More strategic selection moving forward

All purchases moving forward should have the same scrutiny to ensure the security function doesn’t lapse back to underutilization, and to do that CISOs should align each new buy to their strategic objectives, says Tom Kellermann, the head of cybersecurity strategy for VMware and the Wilson Center’s Global Fellow for Cybersecurity Policy and member of the U.S. Secret Service Cybercrime Investigations Advisory Board.

He suggests aligning capabilities to frameworks such as the MITRE ATT&CK model.

Kellermann also advises CISO not to buy any security product in a perpetual mode, opting instead for software-as-a-service to gain more flexibility as well as to better keep pace with future innovations.

CISOs should also ensure that their new purchases aren’t singular in purpose, but instead can be integrated into their environment via APIs and ultimately work cohesively with the other security technologies to deliver the insights needed to detect the threats that pose the greatest risks to the organization.

“You need to get down to five or six security controls that allow you to achieve that visibility,” Kellermann adds.

Invest in automation

The high volume of alerts the tools generate also contributes to their underutilization, experts say, noting that security teams are so overwhelmed by the number of alerts that they shut down some detection and alert capabilities just to cope.

It’s a widespread problem. Seventy percent of respondents to a recent survey conducted by Dimensional Research on behalf of Sumo Logic, say that the number of security alerts they receive on a daily basis has at least doubled over the past five years. Moreover, 93% say their security teams could not address all of their security alerts in the same day, and 83% say that their security teams experienced alert fatigue.

To counteract that fatigue, Kronick advises CISOs to automate as much of the process as possible so staff can investigate only the truly troublesome alerts.

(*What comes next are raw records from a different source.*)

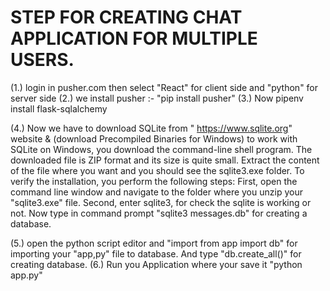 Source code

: # STEP FOR CREATING CHAT APPLICATION FOR MULTIPLE USERS.

(1.) login in pusher.com then select "React" for client side and "python" for server side 
(2.) we install pusher :- "pip install pusher" 
(3.) Now pipenv install flask-sqlalchemy

(4.) Now we have to download SQLite from " https://www.sqlite.org" website & (download Precompiled Binaries for Windows) 
	 to work with SQLite on Windows, you download the command-line shell program. 
	 The downloaded file is ZIP format and its size is quite small. 
	 Extract the content of the file where you want and you should see the sqlite3.exe folder. 
	 To verify the installation, you perform the following steps: 
	 First, open the command line window and navigate to the folder where you unzip your "sqlite3.exe" file. 
	 Second, enter sqlite3, for check the sqlite is working or not. Now type in command prompt "sqlite3 messages.db" for creating a database.

(5.) open the python script editor and "import from app import db" for importing your "app,py" file to database. And type "db.create_all()" for creating database. 
(6.) Run you Application where your save it "python app.py"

Kronick further notes that implementing automation not only helps CISOs maximize the value of the technologies they’ve already deployed, it also has the more significant benefit of improving their overall security posture.

Build partnerships

Maarten Van Horenbeeck, the CISO of software company Zendesk, calls out two cases where underuse is indicative of a problem.

One is when the security team purchases a tool and implements it within its own realm of control when the team would be better off partnering across the business and getting other teams to adopt it. “This often affects security assessment tools,” he says. “In order to be effective, security teams need to drastically outsource security capability and foster knowledge across the business, including sharing the capabilities of many of the tools they use,” he adds.

Another is when the security team doesn’t fully understand a tool’s capabilities and thus doesn’t use it to its full effectiveness—a scenario that can be improved by partnering better with the vendor.

“This can happen when the security team doesn’t see the vendor as a way of bringing in deeper, external expertise to build out a better security posture. Any time we bring in a security vendor, we’re not just looking for a tool, but we’re looking to deepen the effectiveness of our security program in an area where the vendor is the expert, not us. That requires us to build a lot of trust with the vendor and their team,” he adds.

Put effectiveness first

Although security teams should ensure they make the most out of their existing technologies to avoid unintentional redundancies and unnecessary spending, Daswani cautions against making the maximum utilization of tools as a metric for success.

Yes, he says, CISOs should avoid “a bunch of half-baked implementations of security measures. But the primary metric should be the effectiveness of the counter you have. If you have employed countermeasures and you’re showing 99.9 percent effectiveness against the [identified threats to your organization], it may not matter if you haven’t used every single feature. I do think more features will help with countermeasures, but the real metric is still effectiveness. The secondary metric is utilization.”